** EXERCISE BRIEF **
Reproduce every record below word for word and include no pictures.

** EXTRACTED RECORDS **

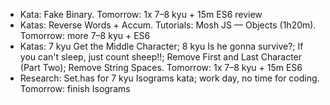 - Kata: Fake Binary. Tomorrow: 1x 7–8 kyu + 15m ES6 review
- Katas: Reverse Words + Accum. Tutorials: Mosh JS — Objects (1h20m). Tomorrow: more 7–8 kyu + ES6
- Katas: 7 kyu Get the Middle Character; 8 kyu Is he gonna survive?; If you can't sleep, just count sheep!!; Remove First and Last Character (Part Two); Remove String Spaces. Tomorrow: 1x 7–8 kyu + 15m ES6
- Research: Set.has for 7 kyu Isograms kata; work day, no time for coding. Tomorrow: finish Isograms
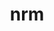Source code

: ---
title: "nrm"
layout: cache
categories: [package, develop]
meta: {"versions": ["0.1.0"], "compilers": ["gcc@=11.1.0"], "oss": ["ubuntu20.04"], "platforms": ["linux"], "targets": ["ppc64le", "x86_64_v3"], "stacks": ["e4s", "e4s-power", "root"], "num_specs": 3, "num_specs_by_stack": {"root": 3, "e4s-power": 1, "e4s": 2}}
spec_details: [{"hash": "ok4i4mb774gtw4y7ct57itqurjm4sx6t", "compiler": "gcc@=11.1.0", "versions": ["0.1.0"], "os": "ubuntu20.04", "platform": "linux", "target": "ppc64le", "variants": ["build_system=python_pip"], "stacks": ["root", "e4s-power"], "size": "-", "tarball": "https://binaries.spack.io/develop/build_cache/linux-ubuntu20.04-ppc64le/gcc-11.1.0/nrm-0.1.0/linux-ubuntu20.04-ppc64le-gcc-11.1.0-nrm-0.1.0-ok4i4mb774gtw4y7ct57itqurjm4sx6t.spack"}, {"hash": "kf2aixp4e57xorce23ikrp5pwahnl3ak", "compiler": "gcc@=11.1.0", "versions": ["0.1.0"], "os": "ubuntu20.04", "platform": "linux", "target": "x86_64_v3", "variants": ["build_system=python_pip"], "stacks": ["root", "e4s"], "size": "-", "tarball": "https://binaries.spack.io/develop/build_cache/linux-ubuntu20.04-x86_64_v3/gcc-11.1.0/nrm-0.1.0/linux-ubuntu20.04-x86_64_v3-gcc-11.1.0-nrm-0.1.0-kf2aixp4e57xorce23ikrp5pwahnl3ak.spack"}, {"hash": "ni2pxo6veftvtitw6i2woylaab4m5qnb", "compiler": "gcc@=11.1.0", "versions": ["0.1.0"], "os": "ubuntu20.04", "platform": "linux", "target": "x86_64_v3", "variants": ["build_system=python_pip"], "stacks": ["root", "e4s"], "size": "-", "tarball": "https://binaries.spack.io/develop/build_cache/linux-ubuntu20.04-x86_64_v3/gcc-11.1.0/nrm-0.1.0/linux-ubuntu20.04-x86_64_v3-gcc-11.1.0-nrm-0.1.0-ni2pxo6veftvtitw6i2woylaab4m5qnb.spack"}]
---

** EXERCISE OUTPUT **
 - Kata: Fake Binary. Tomorrow: 1x 7–8 kyu + 15m ES6 review
- Katas: Reverse Words + Accum. Tutorials: Mosh JS — Objects (1h20m). Tomorrow: more 7–8 kyu + ES6
- Katas: 7 kyu Get the Middle Character; 8 kyu Is he gonna survive?; If you can't sleep, just count sheep!!; Remove First and Last Character (Part Two); Remove String Spaces. Tomorrow: 1x 7–8 kyu + 15m ES6
- Research: Set.has for 7 kyu Isograms kata; work day, no time for coding. Tomorrow: finish Isograms
Source code

: ---
title: "nrm"
layout: cache
categories: [package, develop]
meta: {"versions": ["0.1.0"], "compilers": ["gcc@=11.1.0"], "oss": ["ubuntu20.04"], "platforms": ["linux"], "targets": ["ppc64le", "x86_64_v3"], "stacks": ["e4s", "e4s-power", "root"], "num_specs": 3, "num_specs_by_stack": {"root": 3, "e4s-power": 1, "e4s": 2}}
spec_details: [{"hash": "ok4i4mb774gtw4y7ct57itqurjm4sx6t", "compiler": "gcc@=11.1.0", "versions": ["0.1.0"], "os": "ubuntu20.04", "platform": "linux", "target": "ppc64le", "variants": ["build_system=python_pip"], "stacks": ["root", "e4s-power"], "size": "-", "tarball": "https://binaries.spack.io/develop/build_cache/linux-ubuntu20.04-ppc64le/gcc-11.1.0/nrm-0.1.0/linux-ubuntu20.04-ppc64le-gcc-11.1.0-nrm-0.1.0-ok4i4mb774gtw4y7ct57itqurjm4sx6t.spack"}, {"hash": "kf2aixp4e57xorce23ikrp5pwahnl3ak", "compiler": "gcc@=11.1.0", "versions": ["0.1.0"], "os": "ubuntu20.04", "platform": "linux", "target": "x86_64_v3", "variants": ["build_system=python_pip"], "stacks": ["root", "e4s"], "size": "-", "tarball": "https://binaries.spack.io/develop/build_cache/linux-ubuntu20.04-x86_64_v3/gcc-11.1.0/nrm-0.1.0/linux-ubuntu20.04-x86_64_v3-gcc-11.1.0-nrm-0.1.0-kf2aixp4e57xorce23ikrp5pwahnl3ak.spack"}, {"hash": "ni2pxo6veftvtitw6i2woylaab4m5qnb", "compiler": "gcc@=11.1.0", "versions": ["0.1.0"], "os": "ubuntu20.04", "platform": "linux", "target": "x86_64_v3", "variants": ["build_system=python_pip"], "stacks": ["root", "e4s"], "size": "-", "tarball": "https://binaries.spack.io/develop/build_cache/linux-ubuntu20.04-x86_64_v3/gcc-11.1.0/nrm-0.1.0/linux-ubuntu20.04-x86_64_v3-gcc-11.1.0-nrm-0.1.0-ni2pxo6veftvtitw6i2woylaab4m5qnb.spack"}]
---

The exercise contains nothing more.